** Opening THE RECORDS block **

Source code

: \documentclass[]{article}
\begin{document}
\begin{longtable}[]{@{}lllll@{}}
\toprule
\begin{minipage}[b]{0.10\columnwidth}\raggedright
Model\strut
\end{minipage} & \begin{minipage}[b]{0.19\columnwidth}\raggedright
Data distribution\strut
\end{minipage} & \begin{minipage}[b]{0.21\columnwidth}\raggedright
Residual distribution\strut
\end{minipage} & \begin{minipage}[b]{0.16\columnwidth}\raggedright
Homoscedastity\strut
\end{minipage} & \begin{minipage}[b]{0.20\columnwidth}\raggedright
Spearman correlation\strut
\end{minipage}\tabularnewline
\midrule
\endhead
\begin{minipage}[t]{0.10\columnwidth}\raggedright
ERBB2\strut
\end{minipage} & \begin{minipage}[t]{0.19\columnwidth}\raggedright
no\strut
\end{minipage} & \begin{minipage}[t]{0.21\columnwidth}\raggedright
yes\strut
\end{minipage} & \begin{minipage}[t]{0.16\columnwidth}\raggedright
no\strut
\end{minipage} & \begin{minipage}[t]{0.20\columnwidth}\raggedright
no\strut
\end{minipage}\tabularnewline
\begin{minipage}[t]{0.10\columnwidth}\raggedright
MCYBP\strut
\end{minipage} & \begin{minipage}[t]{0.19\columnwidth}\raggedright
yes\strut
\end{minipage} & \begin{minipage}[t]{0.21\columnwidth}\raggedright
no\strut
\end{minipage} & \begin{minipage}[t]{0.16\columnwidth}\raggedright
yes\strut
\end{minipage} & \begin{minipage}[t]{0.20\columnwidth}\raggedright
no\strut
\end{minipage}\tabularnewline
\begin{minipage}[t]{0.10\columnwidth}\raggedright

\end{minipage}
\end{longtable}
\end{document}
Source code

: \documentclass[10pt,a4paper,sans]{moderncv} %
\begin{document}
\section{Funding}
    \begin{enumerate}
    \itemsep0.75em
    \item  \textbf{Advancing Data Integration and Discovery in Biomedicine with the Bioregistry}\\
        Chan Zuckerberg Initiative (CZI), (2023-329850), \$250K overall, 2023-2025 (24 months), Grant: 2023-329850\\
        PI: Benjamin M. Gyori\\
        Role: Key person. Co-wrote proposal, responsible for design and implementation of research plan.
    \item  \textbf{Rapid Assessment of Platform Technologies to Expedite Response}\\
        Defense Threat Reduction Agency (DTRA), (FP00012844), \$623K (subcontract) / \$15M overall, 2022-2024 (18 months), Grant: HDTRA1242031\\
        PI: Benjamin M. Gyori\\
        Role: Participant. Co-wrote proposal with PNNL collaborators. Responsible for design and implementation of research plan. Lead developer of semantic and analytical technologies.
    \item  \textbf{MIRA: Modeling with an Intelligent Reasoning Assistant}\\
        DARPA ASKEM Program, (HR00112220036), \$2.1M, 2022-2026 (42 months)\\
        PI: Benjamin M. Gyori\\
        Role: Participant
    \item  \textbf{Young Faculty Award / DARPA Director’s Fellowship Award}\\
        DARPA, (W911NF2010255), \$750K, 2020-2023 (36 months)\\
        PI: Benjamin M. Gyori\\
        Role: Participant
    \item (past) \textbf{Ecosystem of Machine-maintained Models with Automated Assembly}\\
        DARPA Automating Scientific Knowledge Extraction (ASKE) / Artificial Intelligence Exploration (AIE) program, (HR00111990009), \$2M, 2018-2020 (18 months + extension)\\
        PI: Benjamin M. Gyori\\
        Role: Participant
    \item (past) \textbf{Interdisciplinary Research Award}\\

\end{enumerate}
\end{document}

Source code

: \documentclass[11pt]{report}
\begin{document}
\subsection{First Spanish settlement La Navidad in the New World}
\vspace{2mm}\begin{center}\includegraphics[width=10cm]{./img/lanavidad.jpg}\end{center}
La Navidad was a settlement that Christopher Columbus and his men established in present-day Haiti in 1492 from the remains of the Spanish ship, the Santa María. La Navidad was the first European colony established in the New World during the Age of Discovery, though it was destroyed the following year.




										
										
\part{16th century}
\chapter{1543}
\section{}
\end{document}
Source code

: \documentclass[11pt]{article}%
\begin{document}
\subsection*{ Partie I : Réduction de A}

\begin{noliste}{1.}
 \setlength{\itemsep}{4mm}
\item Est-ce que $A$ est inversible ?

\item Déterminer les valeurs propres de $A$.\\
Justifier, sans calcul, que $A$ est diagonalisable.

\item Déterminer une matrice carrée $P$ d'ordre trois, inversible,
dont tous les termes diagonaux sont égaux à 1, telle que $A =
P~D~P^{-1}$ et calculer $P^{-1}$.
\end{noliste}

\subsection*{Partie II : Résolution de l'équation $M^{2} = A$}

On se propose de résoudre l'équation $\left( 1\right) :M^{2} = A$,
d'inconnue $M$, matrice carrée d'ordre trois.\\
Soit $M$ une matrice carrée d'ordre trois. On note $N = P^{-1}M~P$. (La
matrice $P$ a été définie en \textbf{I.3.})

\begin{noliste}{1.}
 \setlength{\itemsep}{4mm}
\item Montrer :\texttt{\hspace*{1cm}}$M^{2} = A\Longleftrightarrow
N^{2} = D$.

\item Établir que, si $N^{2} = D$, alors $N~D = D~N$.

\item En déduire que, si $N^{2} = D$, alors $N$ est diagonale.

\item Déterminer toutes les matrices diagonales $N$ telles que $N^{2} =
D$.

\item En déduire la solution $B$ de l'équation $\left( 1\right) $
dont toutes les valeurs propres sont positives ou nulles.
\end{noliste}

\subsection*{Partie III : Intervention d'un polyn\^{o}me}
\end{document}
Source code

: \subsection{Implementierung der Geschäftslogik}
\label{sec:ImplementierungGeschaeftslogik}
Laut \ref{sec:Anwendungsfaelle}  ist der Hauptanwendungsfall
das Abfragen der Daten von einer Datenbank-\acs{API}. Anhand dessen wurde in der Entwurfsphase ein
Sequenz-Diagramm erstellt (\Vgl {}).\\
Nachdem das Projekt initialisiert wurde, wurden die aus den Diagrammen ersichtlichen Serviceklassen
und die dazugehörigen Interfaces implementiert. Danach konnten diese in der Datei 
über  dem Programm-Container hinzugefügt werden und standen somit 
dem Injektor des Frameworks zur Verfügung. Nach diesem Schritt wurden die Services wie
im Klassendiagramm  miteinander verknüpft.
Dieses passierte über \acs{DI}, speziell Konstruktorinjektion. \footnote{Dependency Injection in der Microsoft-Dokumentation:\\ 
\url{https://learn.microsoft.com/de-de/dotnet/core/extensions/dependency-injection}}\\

** Closing THE RECORDS block **

▶ [REQUIRED WORK]
None of the records may be omitted or altered when they are given again.

▶ [EXPECTED ANSWER]
Source code

: \documentclass[]{article}
\begin{document}
\begin{longtable}[]{@{}lllll@{}}
\toprule
\begin{minipage}[b]{0.10\columnwidth}\raggedright
Model\strut
\end{minipage} & \begin{minipage}[b]{0.19\columnwidth}\raggedright
Data distribution\strut
\end{minipage} & \begin{minipage}[b]{0.21\columnwidth}\raggedright
Residual distribution\strut
\end{minipage} & \begin{minipage}[b]{0.16\columnwidth}\raggedright
Homoscedastity\strut
\end{minipage} & \begin{minipage}[b]{0.20\columnwidth}\raggedright
Spearman correlation\strut
\end{minipage}\tabularnewline
\midrule
\endhead
\begin{minipage}[t]{0.10\columnwidth}\raggedright
ERBB2\strut
\end{minipage} & \begin{minipage}[t]{0.19\columnwidth}\raggedright
no\strut
\end{minipage} & \begin{minipage}[t]{0.21\columnwidth}\raggedright
yes\strut
\end{minipage} & \begin{minipage}[t]{0.16\columnwidth}\raggedright
no\strut
\end{minipage} & \begin{minipage}[t]{0.20\columnwidth}\raggedright
no\strut
\end{minipage}\tabularnewline
\begin{minipage}[t]{0.10\columnwidth}\raggedright
MCYBP\strut
\end{minipage} & \begin{minipage}[t]{0.19\columnwidth}\raggedright
yes\strut
\end{minipage} & \begin{minipage}[t]{0.21\columnwidth}\raggedright
no\strut
\end{minipage} & \begin{minipage}[t]{0.16\columnwidth}\raggedright
yes\strut
\end{minipage} & \begin{minipage}[t]{0.20\columnwidth}\raggedright
no\strut
\end{minipage}\tabularnewline
\begin{minipage}[t]{0.10\columnwidth}\raggedright

\end{minipage}
\end{longtable}
\end{document}
Source code

: \documentclass[10pt,a4paper,sans]{moderncv} %
\begin{document}
\section{Funding}
    \begin{enumerate}
    \itemsep0.75em
    \item  \textbf{Advancing Data Integration and Discovery in Biomedicine with the Bioregistry}\\
        Chan Zuckerberg Initiative (CZI), (2023-329850), \$250K overall, 2023-2025 (24 months), Grant: 2023-329850\\
        PI: Benjamin M. Gyori\\
        Role: Key person. Co-wrote proposal, responsible for design and implementation of research plan.
    \item  \textbf{Rapid Assessment of Platform Technologies to Expedite Response}\\
        Defense Threat Reduction Agency (DTRA), (FP00012844), \$623K (subcontract) / \$15M overall, 2022-2024 (18 months), Grant: HDTRA1242031\\
        PI: Benjamin M. Gyori\\
        Role: Participant. Co-wrote proposal with PNNL collaborators. Responsible for design and implementation of research plan. Lead developer of semantic and analytical technologies.
    \item  \textbf{MIRA: Modeling with an Intelligent Reasoning Assistant}\\
        DARPA ASKEM Program, (HR00112220036), \$2.1M, 2022-2026 (42 months)\\
        PI: Benjamin M. Gyori\\
        Role: Participant
    \item  \textbf{Young Faculty Award / DARPA Director’s Fellowship Award}\\
        DARPA, (W911NF2010255), \$750K, 2020-2023 (36 months)\\
        PI: Benjamin M. Gyori\\
        Role: Participant
    \item (past) \textbf{Ecosystem of Machine-maintained Models with Automated Assembly}\\
        DARPA Automating Scientific Knowledge Extraction (ASKE) / Artificial Intelligence Exploration (AIE) program, (HR00111990009), \$2M, 2018-2020 (18 months + extension)\\
        PI: Benjamin M. Gyori\\
        Role: Participant
    \item (past) \textbf{Interdisciplinary Research Award}\\

\end{enumerate}
\end{document}

Source code

: \documentclass[11pt]{report}
\begin{document}
\subsection{First Spanish settlement La Navidad in the New World}
\vspace{2mm}\begin{center}\includegraphics[width=10cm]{./img/lanavidad.jpg}\end{center}
La Navidad was a settlement that Christopher Columbus and his men established in present-day Haiti in 1492 from the remains of the Spanish ship, the Santa María. La Navidad was the first European colony established in the New World during the Age of Discovery, though it was destroyed the following year.




										
										
\part{16th century}
\chapter{1543}
\section{}
\end{document}
Source code

: \documentclass[11pt]{article}%
\begin{document}
\subsection*{ Partie I : Réduction de A}

\begin{noliste}{1.}
 \setlength{\itemsep}{4mm}
\item Est-ce que $A$ est inversible ?

\item Déterminer les valeurs propres de $A$.\\
Justifier, sans calcul, que $A$ est diagonalisable.

\item Déterminer une matrice carrée $P$ d'ordre trois, inversible,
dont tous les termes diagonaux sont égaux à 1, telle que $A =
P~D~P^{-1}$ et calculer $P^{-1}$.
\end{noliste}

\subsection*{Partie II : Résolution de l'équation $M^{2} = A$}

On se propose de résoudre l'équation $\left( 1\right) :M^{2} = A$,
d'inconnue $M$, matrice carrée d'ordre trois.\\
Soit $M$ une matrice carrée d'ordre trois. On note $N = P^{-1}M~P$. (La
matrice $P$ a été définie en \textbf{I.3.})

\begin{noliste}{1.}
 \setlength{\itemsep}{4mm}
\item Montrer :\texttt{\hspace*{1cm}}$M^{2} = A\Longleftrightarrow
N^{2} = D$.

\item Établir que, si $N^{2} = D$, alors $N~D = D~N$.

\item En déduire que, si $N^{2} = D$, alors $N$ est diagonale.

\item Déterminer toutes les matrices diagonales $N$ telles que $N^{2} =
D$.

\item En déduire la solution $B$ de l'équation $\left( 1\right) $
dont toutes les valeurs propres sont positives ou nulles.
\end{noliste}

\subsection*{Partie III : Intervention d'un polyn\^{o}me}
\end{document}
Source code

: \subsection{Implementierung der Geschäftslogik}
\label{sec:ImplementierungGeschaeftslogik}
Laut \ref{sec:Anwendungsfaelle}  ist der Hauptanwendungsfall
das Abfragen der Daten von einer Datenbank-\acs{API}. Anhand dessen wurde in der Entwurfsphase ein
Sequenz-Diagramm erstellt (\Vgl {}).\\
Nachdem das Projekt initialisiert wurde, wurden die aus den Diagrammen ersichtlichen Serviceklassen
und die dazugehörigen Interfaces implementiert. Danach konnten diese in der Datei 
über  dem Programm-Container hinzugefügt werden und standen somit 
dem Injektor des Frameworks zur Verfügung. Nach diesem Schritt wurden die Services wie
im Klassendiagramm  miteinander verknüpft.
Dieses passierte über \acs{DI}, speziell Konstruktorinjektion. \footnote{Dependency Injection in der Microsoft-Dokumentation:\\ 
\url{https://learn.microsoft.com/de-de/dotnet/core/extensions/dependency-injection}}\\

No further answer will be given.